Harry Curran
- Curran in 1920

No. 15
- Position: Halfback

Personal information
- Born: June 2, 1894 Marlborough, Massachusetts, U.S.
- Died: June 28, 1976 (aged 82) St. Petersburg, Florida, U.S.
- Listed height: 5 ft 10 in (1.78 m)
- Listed weight: 180 lb (82 kg)

Career information
- High school: Marlborough
- College: Massachusetts Agricultural College

Career history
- Chicago Cardinals (1920–1921);

Career NFL statistics
- Games played: 10
- Starts: 5

= Harry Curran (American football) =

American football and baseball player (1895–1968)

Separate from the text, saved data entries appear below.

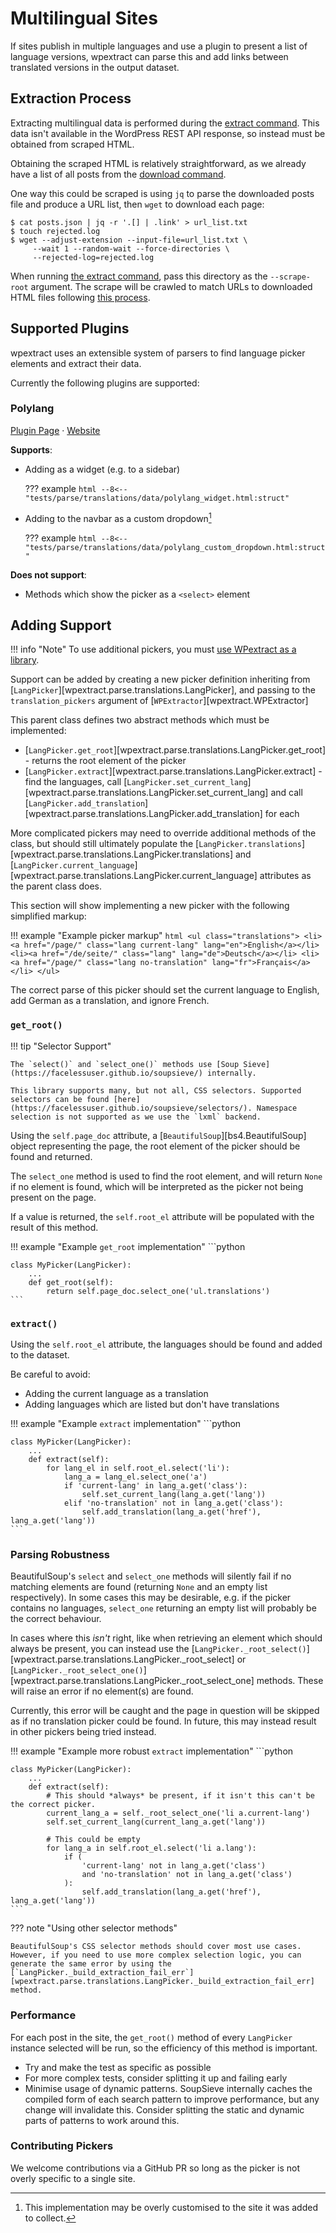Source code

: # Multilingual Sites

If sites publish in multiple languages and use a plugin to present a list of language versions, wpextract can parse this and add links between translated versions in the output dataset.

## Extraction Process

Extracting multilingual data is performed during the [extract command](../usage/extract.md). This data isn't available in the WordPress REST API response, so instead must be obtained from scraped HTML.

Obtaining the scraped HTML is relatively straightforward, as we already have a list of all posts from the [download command](../usage/download.md).

One way this could be scraped is using `jq` to parse the downloaded posts file and produce a URL list, then `wget` to download each page:

```shell-session
$ cat posts.json | jq -r '.[] | .link' > url_list.txt
$ touch rejected.log
$ wget --adjust-extension --input-file=url_list.txt \
     --wait 1 --random-wait --force-directories \
     --rejected-log=rejected.log
```

When running [the extract command](../usage/extract.md), pass this directory as the `--scrape-root` argument. The scrape will be crawled to match URLs to downloaded HTML files following [this process](../usage/extract.md#1-scrape-crawling-optional).


## Supported Plugins

wpextract uses an extensible system of parsers to find language picker elements and extract their data.

Currently the following plugins are supported:

### Polylang
[Plugin Page](https://wordpress.org/plugins/polylang/) &middot; [Website](https://polylang.pro/)

**Supports**:

- Adding as a widget (e.g. to a sidebar)

    ??? example
        ```html
        --8<-- "tests/parse/translations/data/polylang_widget.html:struct"
        ```


- Adding to the navbar as a custom dropdown[^dropdown]

    ??? example
        ```html
        --8<-- "tests/parse/translations/data/polylang_custom_dropdown.html:struct"
        ```

**Does not support**:

- Methods which show the picker as a `<select>` element

[^dropdown]: This implementation may be overly customised to the site it was added to collect.

## Adding Support

!!! info "Note"
    To use additional pickers, you must [use WPextract as a library](library.md).

Support can be added by creating a new picker definition inheriting from [`LangPicker`][wpextract.parse.translations.LangPicker], and passing to the `translation_pickers` argument of [`WPExtractor`][wpextract.WPExtractor]

This parent class defines two abstract methods which must be implemented:

- [`LangPicker.get_root`][wpextract.parse.translations.LangPicker.get_root] - returns the root element of the picker
- [`LangPicker.extract`][wpextract.parse.translations.LangPicker.extract] - find the languages, call [`LangPicker.set_current_lang`][wpextract.parse.translations.LangPicker.set_current_lang] and call [`LangPicker.add_translation`][wpextract.parse.translations.LangPicker.add_translation] for each

More complicated pickers may need to override additional methods of the class, but should still ultimately populate the [`LangPicker.translations`][wpextract.parse.translations.LangPicker.translations] and [`LangPicker.current_language`][wpextract.parse.translations.LangPicker.current_language] attributes as the parent class does.

This section will show implementing a new picker with the following simplified markup:

!!! example "Example picker markup"
    ```html
    <ul class="translations">
      <li><a href="/page/" class="lang current-lang" lang="en">English</a></li>
      <li><a href="/de/seite/" class="lang" lang="de">Deutsch</a></li>
      <li><a href="/page/" class="lang no-translation" lang="fr">Français</a></li>
    </ul>
    ```

The correct parse of this picker should set the current language to English, add German as a translation, and ignore French.

### `get_root()`

!!! tip "Selector Support"

    The `select()` and `select_one()` methods use [Soup Sieve](https://facelessuser.github.io/soupsieve/) internally.

    This library supports many, but not all, CSS selectors. Supported selectors can be found [here](https://facelessuser.github.io/soupsieve/selectors/). Namespace selection is not supported as we use the `lxml` backend.

Using the `self.page_doc` attribute, a [`BeautifulSoup`][bs4.BeautifulSoup] object representing the page, the root element of the picker should be found and returned.

The `select_one` method is used to find the root element, and will return `None` if no element is found, which will be interpreted as the picker not being present on the page.

If a value is returned, the `self.root_el` attribute will be populated with the result of this method.

!!! example "Example `get_root` implementation"
    ```python

    class MyPicker(LangPicker):
        ...
        def get_root(self):
            return self.page_doc.select_one('ul.translations')
    ```

### `extract()`

Using the `self.root_el` attribute, the languages should be found and added to the dataset.

Be careful to avoid:

- Adding the current language as a translation
- Adding languages which are listed but don't have translations

!!! example "Example `extract` implementation"
    ```python

    class MyPicker(LangPicker):
        ...
        def extract(self):
            for lang_el in self.root_el.select('li'):
                lang_a = lang_el.select_one('a')
                if 'current-lang' in lang_a.get('class'):
                    self.set_current_lang(lang_a.get('lang'))
                elif 'no-translation' not in lang_a.get('class'):
                    self.add_translation(lang_a.get('href'), lang_a.get('lang'))
    ```

### Parsing Robustness

BeautifulSoup's `select` and `select_one` methods will silently fail if no matching elements are found (returning `None` and an empty list respectively). In some cases this may be desirable, e.g. if the picker contains no languages, `select_one` returning an empty list will probably be the correct behaviour.

In cases where this _isn't_ right, like when retrieving an element which should always be present, you can instead use the [`LangPicker._root_select()`][wpextract.parse.translations.LangPicker._root_select] or [`LangPicker._root_select_one()`][wpextract.parse.translations.LangPicker._root_select_one] methods. These will raise an error if no element(s) are found.

Currently, this error will be caught and the page in question will be skipped as if no translation picker could be found. In future, this may instead result in other pickers being tried instead.

!!! example "Example more robust `extract` implementation"
    ```python

    class MyPicker(LangPicker):
        ...
        def extract(self):
            # This should *always* be present, if it isn't this can't be the correct picker.
            current_lang_a = self._root_select_one('li a.current-lang')
            self.set_current_lang(current_lang_a.get('lang'))

            # This could be empty
            for lang_a in self.root_el.select('li a.lang'):
                if (
                    'current-lang' not in lang_a.get('class')
                    and 'no-translation' not in lang_a.get('class')
                ):
                    self.add_translation(lang_a.get('href'), lang_a.get('lang'))
    ```

??? note "Using other selector methods"

    BeautifulSoup's CSS selector methods should cover most use cases. However, if you need to use more complex selection logic, you can generate the same error by using the [`LangPicker._build_extraction_fail_err`][wpextract.parse.translations.LangPicker._build_extraction_fail_err] method.


### Performance

For each post in the site, the `get_root()` method of every `LangPicker` instance selected will be run, so the efficiency of this method is important.

* Try and make the test as specific as possible
* For more complex tests, consider splitting it up and failing early
* Minimise usage of dynamic patterns. SoupSieve internally caches the compiled form of each search pattern to improve performance, but any change will invalidate this. Consider splitting the static and dynamic parts of patterns to work around this.

### Contributing Pickers

We welcome contributions via a GitHub PR so long as the picker is not overly specific to a single site.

Harry Ambrose "Duke" Curran (June 2, 1894 – June 28, 1976) was an American football halfback who played in 1920 and 1921 for the Chicago Cardinals of the American Professional Football Association (APFA), forerunner of the National Football League.

==Biography==

Harry Curran was born June 2, 1894, in Marlborough, Massachusetts. He attended Marlborough High School.

He entered the Massachusetts Agricultural College (MAC), today's University of Massachusetts–Amherst, in 1912, winning a spot on the Aggies' football team at the left tackle position. He was well-regarded by his peers, gaining election as team captain for 1915.

Curran graduated from MAC in 1916.

Curran was in the military during the years of World War I.

In 1920, Curran became a member of the Chicago Cardinals. He played in 9 games for the team during the 1920 season, starting in 5 at right halfback.

Curran was later the first football coach for Mt. Carmel High School in Chicago.

After his time in athletics came to an end, Curran worked as a livestock buyer for Swift and Company. Curran retired in 1968 and moved to St. Petersburg Beach, Florida.

Curran died in St. Petersburg, Florida on June 28, 1976.